**Aim of the task**: Work out how many lines of the material contain the string "space". Respond with the number only.

[Opening Data in this exercise section]

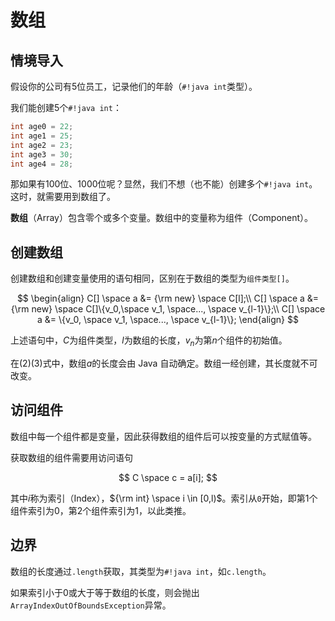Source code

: # 数组

## 情境导入

假设你的公司有5位员工，记录他们的年龄（`#!java int`类型）。

我们能创建5个`#!java int`：

```java
int age0 = 22;
int age1 = 25;
int age2 = 23;
int age3 = 30;
int age4 = 28;
```

那如果有100位、1000位呢？显然，我们不想（也不能）创建多个`#!java int`。这时，就需要用到数组了。

**数组**（Array）包含零个或多个变量。数组中的变量称为组件（Component）。

## 创建数组

创建数组和创建变量使用的语句相同，区别在于数组的类型为`组件类型[]`。

$$
\begin{align}
C[] \space a &= {\rm new} \space C[l];\\
C[] \space a &= {\rm new} \space C[]\{v_0,\space v_1, \space..., \space v_{l-1}\};\\
C[] \space a &= \{v_0, \space v_1, \space..., \space v_{l-1}\};
\end{align}
$$

上述语句中，$C$为组件类型，$l$为数组的长度，$v_n$为第$n$个组件的初始值。

在$(2)(3)$式中，数组$a$的长度会由 Java 自动确定。数组一经创建，其长度就不可改变。

## 访问组件

数组中每一个组件都是变量，因此获得数组的组件后可以按变量的方式赋值等。

获取数组的组件需要用访问语句

$$
C \space c = a[i];
$$

其中$i$称为索引（Index），${\rm int} \space i \in [0,l)$。索引从`0`开始，即第1个组件索引为0，第2个组件索引为1，以此类推。

## 边界

数组的长度通过`.length`获取，其类型为`#!java int`，如`c.length`。

如果索引小于0或大于等于数组的长度，则会抛出`ArrayIndexOutOfBoundsException`异常。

[Closing Data in this exercise section]

**Answer to this task**: 5